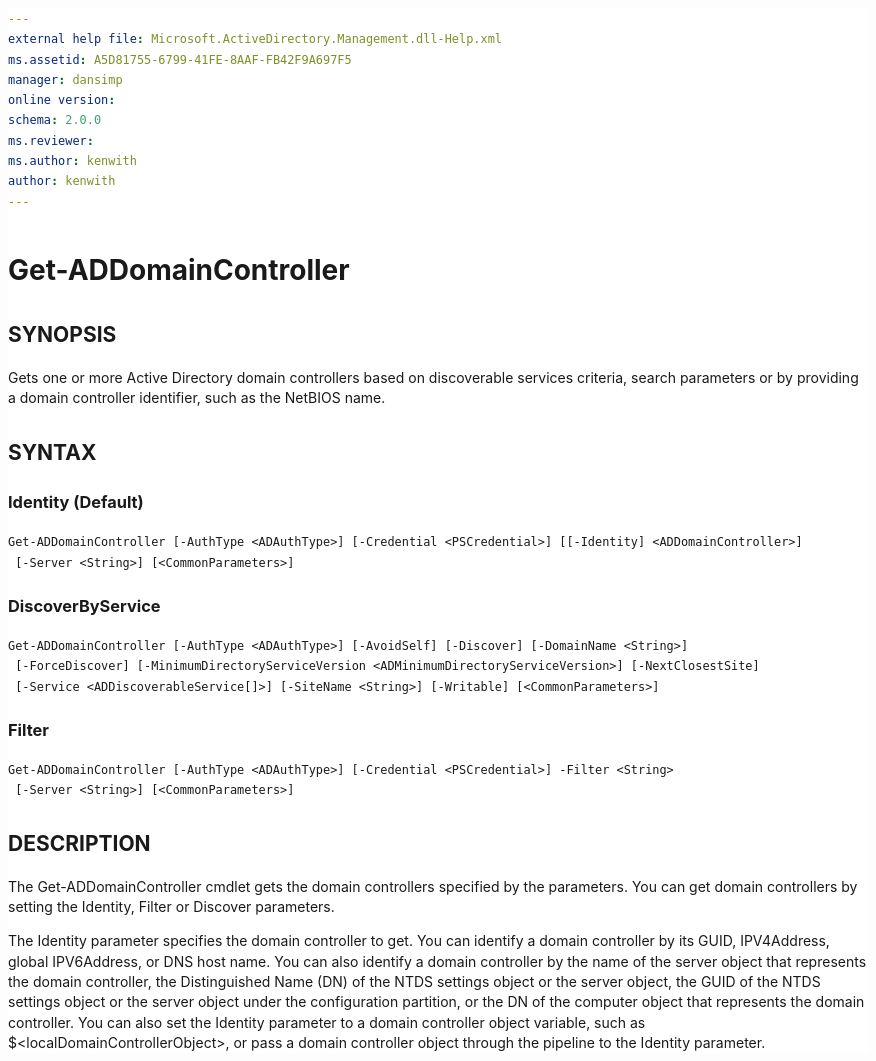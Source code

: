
 ```yaml
---
external help file: Microsoft.ActiveDirectory.Management.dll-Help.xml
ms.assetid: A5D81755-6799-41FE-8AAF-FB42F9A697F5
manager: dansimp
online version: 
schema: 2.0.0
ms.reviewer:
ms.author: kenwith
author: kenwith
---
```


# Get-ADDomainController

## SYNOPSIS
Gets one or more Active Directory domain controllers based on discoverable services criteria, search parameters or by providing a domain controller identifier, such as the NetBIOS name.

## SYNTAX

### Identity (Default)
```
Get-ADDomainController [-AuthType <ADAuthType>] [-Credential <PSCredential>] [[-Identity] <ADDomainController>]
 [-Server <String>] [<CommonParameters>]
```

### DiscoverByService
```
Get-ADDomainController [-AuthType <ADAuthType>] [-AvoidSelf] [-Discover] [-DomainName <String>]
 [-ForceDiscover] [-MinimumDirectoryServiceVersion <ADMinimumDirectoryServiceVersion>] [-NextClosestSite]
 [-Service <ADDiscoverableService[]>] [-SiteName <String>] [-Writable] [<CommonParameters>]
```

### Filter
```
Get-ADDomainController [-AuthType <ADAuthType>] [-Credential <PSCredential>] -Filter <String>
 [-Server <String>] [<CommonParameters>]
```

## DESCRIPTION
The Get-ADDomainController cmdlet gets the domain controllers specified by the parameters.
You can get domain controllers by setting the Identity, Filter or Discover parameters.

The Identity parameter specifies the domain controller to get.
You can identify a domain controller by its GUID, IPV4Address, global IPV6Address, or DNS host name.
You can also identify a domain controller by the name of the server object that represents the domain controller, the Distinguished Name (DN) of the NTDS settings object or the server object, the GUID of the NTDS settings object or the server object under the configuration partition, or the DN of the computer object that represents the domain controller. 
You can also set the Identity parameter to a domain controller object variable, such as $\<localDomainControllerObject\>, or pass a domain controller object through the pipeline to the Identity parameter.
□ □ □ □
THE PROBLEM:
The lines above must be transcribed exactly, with every picture left out.

RESPONSE TO THIS EXERCISE:
Source code

:
 ```yaml
---
external help file: Microsoft.ActiveDirectory.Management.dll-Help.xml
ms.assetid: A5D81755-6799-41FE-8AAF-FB42F9A697F5
manager: dansimp
online version: 
schema: 2.0.0
ms.reviewer:
ms.author: kenwith
author: kenwith
---
```


# Get-ADDomainController

## SYNOPSIS
Gets one or more Active Directory domain controllers based on discoverable services criteria, search parameters or by providing a domain controller identifier, such as the NetBIOS name.

## SYNTAX

### Identity (Default)
```
Get-ADDomainController [-AuthType <ADAuthType>] [-Credential <PSCredential>] [[-Identity] <ADDomainController>]
 [-Server <String>] [<CommonParameters>]
```

### DiscoverByService
```
Get-ADDomainController [-AuthType <ADAuthType>] [-AvoidSelf] [-Discover] [-DomainName <String>]
 [-ForceDiscover] [-MinimumDirectoryServiceVersion <ADMinimumDirectoryServiceVersion>] [-NextClosestSite]
 [-Service <ADDiscoverableService[]>] [-SiteName <String>] [-Writable] [<CommonParameters>]
```

### Filter
```
Get-ADDomainController [-AuthType <ADAuthType>] [-Credential <PSCredential>] -Filter <String>
 [-Server <String>] [<CommonParameters>]
```

## DESCRIPTION
The Get-ADDomainController cmdlet gets the domain controllers specified by the parameters.
You can get domain controllers by setting the Identity, Filter or Discover parameters.

The Identity parameter specifies the domain controller to get.
You can identify a domain controller by its GUID, IPV4Address, global IPV6Address, or DNS host name.
You can also identify a domain controller by the name of the server object that represents the domain controller, the Distinguished Name (DN) of the NTDS settings object or the server object, the GUID of the NTDS settings object or the server object under the configuration partition, or the DN of the computer object that represents the domain controller. 
You can also set the Identity parameter to a domain controller object variable, such as $\<localDomainControllerObject\>, or pass a domain controller object through the pipeline to the Identity parameter.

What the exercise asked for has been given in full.